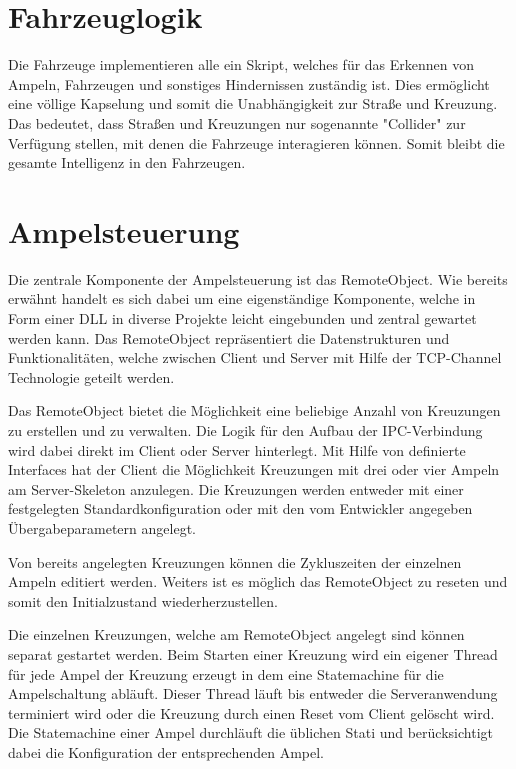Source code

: \section{Fahrzeuglogik}
\label{Fahrzeuglogik}

Die Fahrzeuge implementieren alle ein Skript, welches für das Erkennen von Ampeln, Fahrzeugen und sonstiges Hindernissen zuständig ist. Dies ermöglicht eine völlige Kapselung und somit die Unabhängigkeit zur Straße und Kreuzung. Das bedeutet, dass Straßen und Kreuzungen nur sogenannte "Collider" zur Verfügung stellen, mit denen die Fahrzeuge interagieren können. Somit bleibt die gesamte Intelligenz in den Fahrzeugen.

\section{Ampelsteuerung}

Die zentrale Komponente der Ampelsteuerung ist das RemoteObject. Wie bereits erwähnt handelt es sich dabei um eine eigenständige Komponente, welche in Form einer DLL in diverse Projekte leicht eingebunden und zentral gewartet werden kann. Das RemoteObject repräsentiert die Datenstrukturen und Funktionalitäten, welche zwischen Client und Server mit Hilfe der TCP-Channel Technologie geteilt werden.

Das RemoteObject bietet die Möglichkeit eine beliebige Anzahl von Kreuzungen zu erstellen und zu verwalten. Die Logik für den Aufbau der IPC-Verbindung wird dabei direkt im Client oder Server hinterlegt. Mit Hilfe von definierte Interfaces hat der Client die Möglichkeit Kreuzungen mit drei oder vier Ampeln am Server-Skeleton anzulegen. Die Kreuzungen werden entweder mit einer festgelegten Standardkonfiguration oder mit den vom Entwickler angegeben Übergabeparametern angelegt.

Von bereits angelegten Kreuzungen können die Zykluszeiten der einzelnen Ampeln editiert werden. Weiters ist es möglich das RemoteObject zu reseten und somit den Initialzustand wiederherzustellen.

Die einzelnen Kreuzungen, welche am RemoteObject angelegt sind können separat gestartet werden. Beim Starten einer Kreuzung wird ein eigener Thread für jede Ampel der Kreuzung erzeugt in dem eine Statemachine für die Ampelschaltung abläuft. Dieser Thread läuft bis entweder die Serveranwendung terminiert wird oder die Kreuzung durch einen Reset vom Client gelöscht wird. Die Statemachine einer Ampel durchläuft die üblichen Stati und berücksichtigt dabei die Konfiguration der entsprechenden Ampel.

WORK REQUEST: Every record must be copied exactly, with images dropped from the result.

OUTPUT:
Source code

: \section{Fahrzeuglogik}
\label{Fahrzeuglogik}

Die Fahrzeuge implementieren alle ein Skript, welches für das Erkennen von Ampeln, Fahrzeugen und sonstiges Hindernissen zuständig ist. Dies ermöglicht eine völlige Kapselung und somit die Unabhängigkeit zur Straße und Kreuzung. Das bedeutet, dass Straßen und Kreuzungen nur sogenannte "Collider" zur Verfügung stellen, mit denen die Fahrzeuge interagieren können. Somit bleibt die gesamte Intelligenz in den Fahrzeugen.

\section{Ampelsteuerung}

Die zentrale Komponente der Ampelsteuerung ist das RemoteObject. Wie bereits erwähnt handelt es sich dabei um eine eigenständige Komponente, welche in Form einer DLL in diverse Projekte leicht eingebunden und zentral gewartet werden kann. Das RemoteObject repräsentiert die Datenstrukturen und Funktionalitäten, welche zwischen Client und Server mit Hilfe der TCP-Channel Technologie geteilt werden.

Das RemoteObject bietet die Möglichkeit eine beliebige Anzahl von Kreuzungen zu erstellen und zu verwalten. Die Logik für den Aufbau der IPC-Verbindung wird dabei direkt im Client oder Server hinterlegt. Mit Hilfe von definierte Interfaces hat der Client die Möglichkeit Kreuzungen mit drei oder vier Ampeln am Server-Skeleton anzulegen. Die Kreuzungen werden entweder mit einer festgelegten Standardkonfiguration oder mit den vom Entwickler angegeben Übergabeparametern angelegt.

Von bereits angelegten Kreuzungen können die Zykluszeiten der einzelnen Ampeln editiert werden. Weiters ist es möglich das RemoteObject zu reseten und somit den Initialzustand wiederherzustellen.

Die einzelnen Kreuzungen, welche am RemoteObject angelegt sind können separat gestartet werden. Beim Starten einer Kreuzung wird ein eigener Thread für jede Ampel der Kreuzung erzeugt in dem eine Statemachine für die Ampelschaltung abläuft. Dieser Thread läuft bis entweder die Serveranwendung terminiert wird oder die Kreuzung durch einen Reset vom Client gelöscht wird. Die Statemachine einer Ampel durchläuft die üblichen Stati und berücksichtigt dabei die Konfiguration der entsprechenden Ampel.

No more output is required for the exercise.